Abstract

To describe the clinical findings in 4 patients with ocular syphilis and to provide a review of the recent rise in syphilis cases in the United States, along with a brief description of current diagnosis and treatment guidelines. Retrospective, observational case series. Four consecutive patients who presented to our facility during a 6-month interval in 2005 with ocular syphilis. Review of clinical, laboratory, photographic, and angiographic records of patients with neurosyphilis who underwent intravenous penicillin G treatment. Resolution of signs and symptoms of ocular syphilis, including changes in visual acuity.
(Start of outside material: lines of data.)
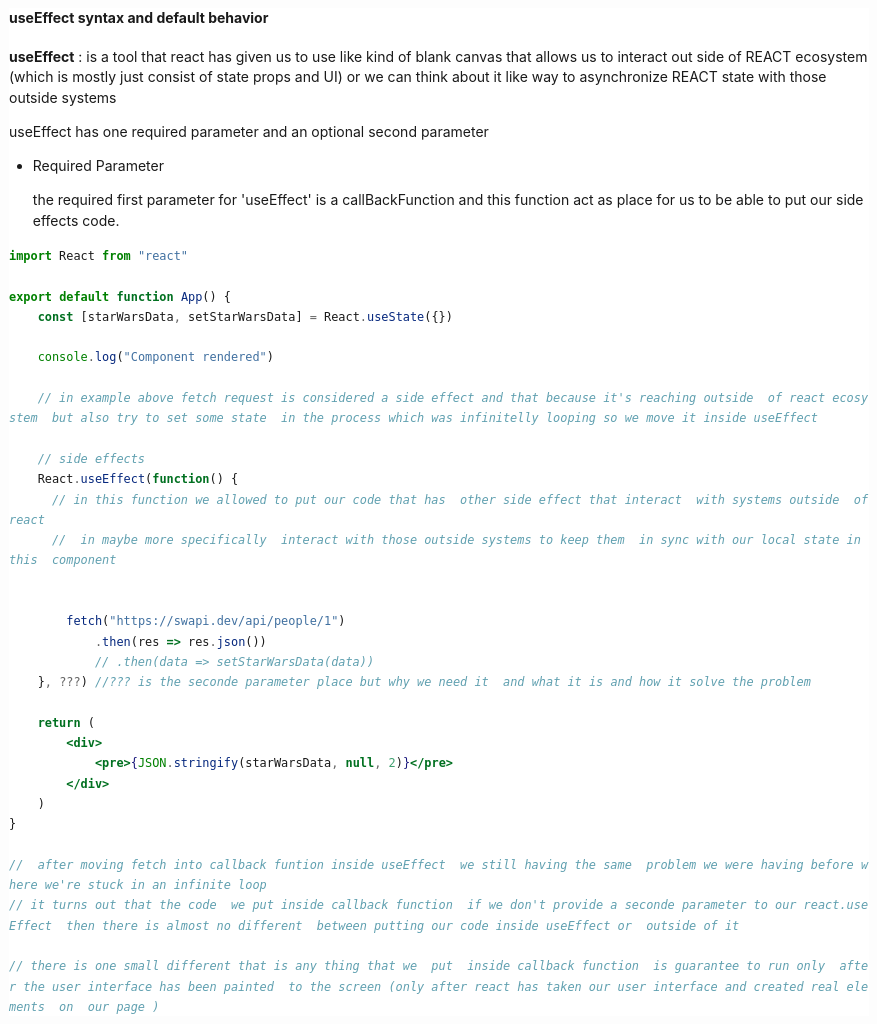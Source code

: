 #### useEffect syntax and default behavior

**useEffect** : is a tool that react has given us to use like kind of blank canvas that allows us to interact out side of REACT ecosystem (which is mostly just consist of state props and UI)
or we can think about it like way to asynchronize REACT state with those outside systems

useEffect has one required parameter and an optional second parameter

- Required Parameter

  the required first parameter for 'useEffect' is a callBackFunction
  and this function act as place for us to be able to put our side effects code.

```jsx
import React from "react"

export default function App() {
    const [starWarsData, setStarWarsData] = React.useState({})

    console.log("Component rendered")

    // in example above fetch request is considered a side effect and that because it's reaching outside  of react ecosystem  but also try to set some state  in the process which was infinitelly looping so we move it inside useEffect

    // side effects
    React.useEffect(function() {
      // in this function we allowed to put our code that has  other side effect that interact  with systems outside  of react
      //  in maybe more specifically  interact with those outside systems to keep them  in sync with our local state in this  component


        fetch("https://swapi.dev/api/people/1")
            .then(res => res.json())
            // .then(data => setStarWarsData(data))
    }, ???) //??? is the seconde parameter place but why we need it  and what it is and how it solve the problem

    return (
        <div>
            <pre>{JSON.stringify(starWarsData, null, 2)}</pre>
        </div>
    )
}

//  after moving fetch into callback funtion inside useEffect  we still having the same  problem we were having before where we're stuck in an infinite loop
// it turns out that the code  we put inside callback function  if we don't provide a seconde parameter to our react.useEffect  then there is almost no different  between putting our code inside useEffect or  outside of it

// there is one small different that is any thing that we  put  inside callback function  is guarantee to run only  after the user interface has been painted  to the screen (only after react has taken our user interface and created real elements  on  our page )
```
Four patients (3 male: mean age, 46 [range, 39-60 years]; 1 female: age 46 years) demonstrated cerebrospinal fluid findings consistent with neurosyphilis, as evidenced by increased leukocyte counts (>5 white blood cells/mm3), and positive Venereal Disease Research Laboratory or serum fluorescent treponemal antibody absorbed tests. All 4 patients presented with a variety of clinical findings that led to a delay in diagnosis and treatment. Two patients presented with discrete placoid lesions consistent with acute syphilitic posterior placoid chorioretinitis, a manifestation typically observed among the immunocompromised. Despite a decade of steady decline, syphilis has reemerged in the United States with outbreaks throughout the country in the past few years. Ocular findings, including posterior placoid chorioretinitis, are important diagnostic features in the early treatment of tertiary syphilis and neurosyphilis. Ophthalmologists have the opportunity to play a key role in the early diagnosis and management of this potentially fatal disease.